* [Source texts of formatted documents]

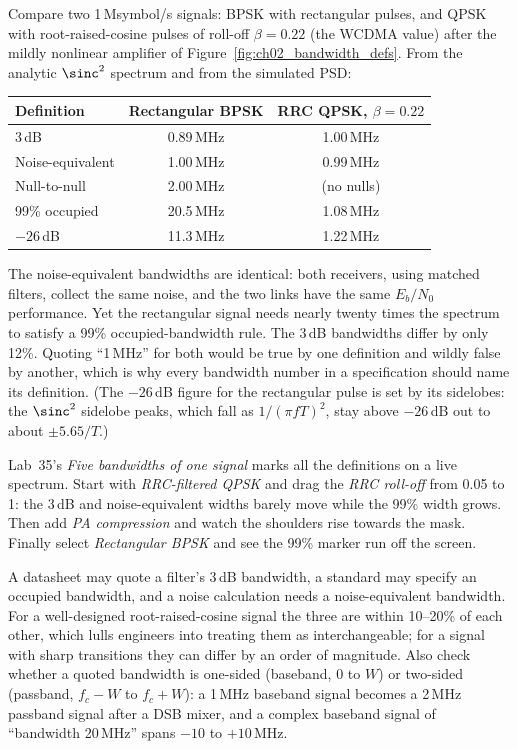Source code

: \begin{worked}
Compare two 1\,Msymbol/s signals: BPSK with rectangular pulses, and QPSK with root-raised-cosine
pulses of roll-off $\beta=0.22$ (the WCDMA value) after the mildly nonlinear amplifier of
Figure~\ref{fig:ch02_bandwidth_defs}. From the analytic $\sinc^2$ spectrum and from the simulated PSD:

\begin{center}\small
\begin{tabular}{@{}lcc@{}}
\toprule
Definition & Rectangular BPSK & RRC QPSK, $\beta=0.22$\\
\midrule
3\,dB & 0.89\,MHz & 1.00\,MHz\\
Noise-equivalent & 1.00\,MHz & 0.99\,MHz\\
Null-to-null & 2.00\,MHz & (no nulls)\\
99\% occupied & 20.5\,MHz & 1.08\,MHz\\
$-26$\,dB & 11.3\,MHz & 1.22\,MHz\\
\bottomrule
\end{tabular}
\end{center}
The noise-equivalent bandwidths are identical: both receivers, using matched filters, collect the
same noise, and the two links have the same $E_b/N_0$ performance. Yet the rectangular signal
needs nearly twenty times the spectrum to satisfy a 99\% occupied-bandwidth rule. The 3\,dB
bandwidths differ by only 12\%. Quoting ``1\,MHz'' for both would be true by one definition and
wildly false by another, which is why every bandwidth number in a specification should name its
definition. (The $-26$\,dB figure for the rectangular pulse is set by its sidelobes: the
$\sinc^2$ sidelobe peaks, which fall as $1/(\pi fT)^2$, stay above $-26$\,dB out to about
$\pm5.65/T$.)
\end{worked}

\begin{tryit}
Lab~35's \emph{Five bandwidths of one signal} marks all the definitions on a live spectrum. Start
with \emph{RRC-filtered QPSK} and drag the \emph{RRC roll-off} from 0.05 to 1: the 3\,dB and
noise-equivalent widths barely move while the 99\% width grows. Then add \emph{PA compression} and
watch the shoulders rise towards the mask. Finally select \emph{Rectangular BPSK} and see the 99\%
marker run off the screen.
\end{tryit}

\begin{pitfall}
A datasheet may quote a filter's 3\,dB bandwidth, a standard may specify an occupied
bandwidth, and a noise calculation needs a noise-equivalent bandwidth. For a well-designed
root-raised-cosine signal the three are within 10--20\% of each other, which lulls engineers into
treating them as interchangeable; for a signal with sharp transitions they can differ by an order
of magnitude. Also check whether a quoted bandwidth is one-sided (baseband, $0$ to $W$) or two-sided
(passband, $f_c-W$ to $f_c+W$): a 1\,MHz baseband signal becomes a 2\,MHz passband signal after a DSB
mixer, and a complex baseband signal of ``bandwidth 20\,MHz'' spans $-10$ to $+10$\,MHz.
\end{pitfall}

* [ACTIVITY] Each line in the data that holds the string "begin" must be returned.

* [EXPECTED ANSWER]
: \begin{worked}
\begin{center}\small
\begin{tabular}{@{}lcc@{}}
\begin{tryit}
\begin{pitfall}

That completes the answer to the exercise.